● **About this task**: Go to the line that includes "### 多核处理器的互连结构" and retype it, then every line after it to the end of the data, adding nothing.

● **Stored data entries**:
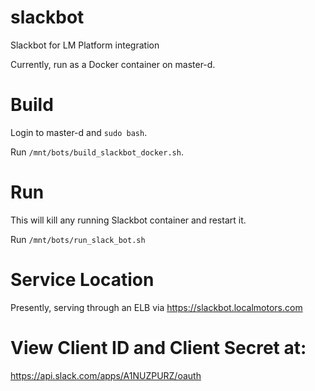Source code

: # slackbot
Slackbot for LM Platform integration

Currently, run as a Docker container on master-d.

# Build

Login to master-d and `sudo bash`.

Run `/mnt/bots/build_slackbot_docker.sh`.

# Run

This will kill any running Slackbot container and restart it.

Run `/mnt/bots/run_slack_bot.sh`

# Service Location

Presently, serving through an ELB via https://slackbot.localmotors.com

# View Client ID and Client Secret at:

https://api.slack.com/apps/A1NUZPURZ/oauth

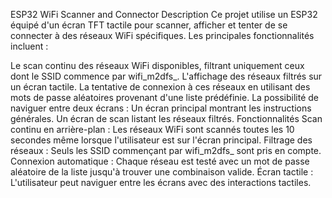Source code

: ESP32 WiFi Scanner and Connector
Description
Ce projet utilise un ESP32 équipé d'un écran TFT tactile pour scanner, afficher et tenter de se connecter à des réseaux WiFi spécifiques. Les principales fonctionnalités incluent :

Le scan continu des réseaux WiFi disponibles, filtrant uniquement ceux dont le SSID commence par wifi_m2dfs_.
L'affichage des réseaux filtrés sur un écran tactile.
La tentative de connexion à ces réseaux en utilisant des mots de passe aléatoires provenant d'une liste prédéfinie.
La possibilité de naviguer entre deux écrans :
Un écran principal montrant les instructions générales.
Un écran de scan listant les réseaux filtrés.
Fonctionnalités
Scan continu en arrière-plan : Les réseaux WiFi sont scannés toutes les 10 secondes même lorsque l'utilisateur est sur l'écran principal.
Filtrage des réseaux : Seuls les SSID commençant par wifi_m2dfs_ sont pris en compte.
Connexion automatique : Chaque réseau est testé avec un mot de passe aléatoire de la liste jusqu'à trouver une combinaison valide.
Écran tactile : L'utilisateur peut naviguer entre les écrans avec des interactions tactiles.
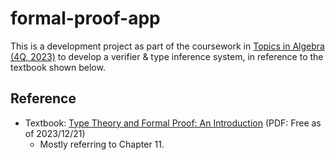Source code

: # formal-proof-app
This is a development project as part of the coursework in [Topics in Algebra (4Q, 2023)](https://www.kurims.kyoto-u.ac.jp/~tshun/2023q4t.html) to develop a verifier & type inference system, in reference to the textbook shown below.

## Reference
- Textbook: [Type Theory and Formal Proof: An Introduction](https://www.cambridge.org/core/books/type-theory-and-formal-proof/0472640AAD34E045C7F140B46A57A67C) (PDF: Free as of 2023/12/21)
    - Mostly referring to Chapter 11.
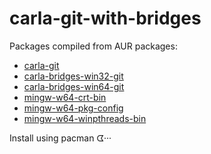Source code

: # carla-git-with-bridges

Packages compiled from AUR packages:

- [carla-git](https://aur.archlinux.org/packages/carla-git)
- [carla-bridges-win32-git](https://aur.archlinux.org/packages/carla-bridges-win32-git/)
- [carla-bridges-win64-git](https://aur.archlinux.org/packages/carla-bridges-win64-git/)
- [mingw-w64-crt-bin](https://aur.archlinux.org/packages/mingw-w64-crt-bin/)
- [mingw-w64-pkg-config](https://aur.archlinux.org/packages/mingw-w64-pkg-config/)
- [mingw-w64-winpthreads-bin](https://aur.archlinux.org/packages/mingw-w64-winpthreads-bin/)

Install using pacman ᗧ···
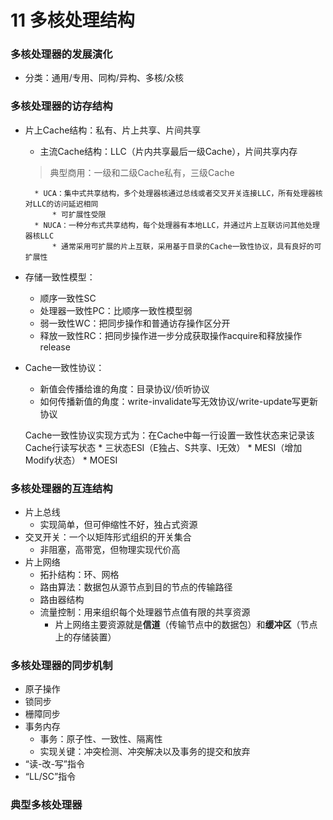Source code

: # 11 多核处理结构
### 多核处理器的发展演化
* 分类：通用/专用、同构/异构、多核/众核

### 多核处理器的访存结构
* 片上Cache结构：私有、片上共享、片间共享
    * 主流Cache结构：LLC（片内共享最后一级Cache），片间共享内存
    > 典型商用：一级和二级Cache私有，三级Cache
    
        * UCA：集中式共享结构，多个处理器核通过总线或者交叉开关连接LLC，所有处理器核对LLC的访问延迟相同
            * 可扩展性受限
        * NUCA：一种分布式共享结构，每个处理器有本地LLC，并通过片上互联访问其他处理器核LLC
            * 通常采用可扩展的片上互联，采用基于目录的Cache一致性协议，具有良好的可扩展性
* 存储一致性模型：
    * 顺序一致性SC
    * 处理器一致性PC：比顺序一致性模型弱
    * 弱一致性WC：把同步操作和普通访存操作区分开
    * 释放一致性RC：把同步操作进一步分成获取操作acquire和释放操作release
* Cache一致性协议：
    * 新值会传播给谁的角度：目录协议/侦听协议
    * 如何传播新值的角度：write-invalidate写无效协议/write-update写更新协议
    
    Cache一致性协议实现方式为：在Cache中每一行设置一致性状态来记录该Cache行读写状态
        * 三状态ESI（E独占、S共享、I无效）
        * MESI（增加Modify状态）
        * MOESI

### 多核处理器的互连结构
* 片上总线
    * 实现简单，但可伸缩性不好，独占式资源
* 交叉开关：一个以矩阵形式组织的开关集合
    * 非阻塞，高带宽，但物理实现代价高
* 片上网络
    * 拓扑结构：环、网格
    * 路由算法：数据包从源节点到目的节点的传输路径
    * 路由器结构
    * 流量控制：用来组织每个处理器节点值有限的共享资源
        * 片上网络主要资源就是**信道**（传输节点中的数据包）和**缓冲区**（节点上的存储装置）

### 多核处理器的同步机制
* 原子操作
* 锁同步
* 栅障同步
* 事务内存
    * 事务：原子性、一致性、隔离性
    * 实现关键：冲突检测、冲突解决以及事务的提交和放弃
* “读-改-写”指令
* “LL/SC”指令

### 典型多核处理器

● **Result below**:
### 多核处理器的互连结构
* 片上总线
    * 实现简单，但可伸缩性不好，独占式资源
* 交叉开关：一个以矩阵形式组织的开关集合
    * 非阻塞，高带宽，但物理实现代价高
* 片上网络
    * 拓扑结构：环、网格
    * 路由算法：数据包从源节点到目的节点的传输路径
    * 路由器结构
    * 流量控制：用来组织每个处理器节点值有限的共享资源
        * 片上网络主要资源就是**信道**（传输节点中的数据包）和**缓冲区**（节点上的存储装置）

### 多核处理器的同步机制
* 原子操作
* 锁同步
* 栅障同步
* 事务内存
    * 事务：原子性、一致性、隔离性
    * 实现关键：冲突检测、冲突解决以及事务的提交和放弃
* “读-改-写”指令
* “LL/SC”指令

### 典型多核处理器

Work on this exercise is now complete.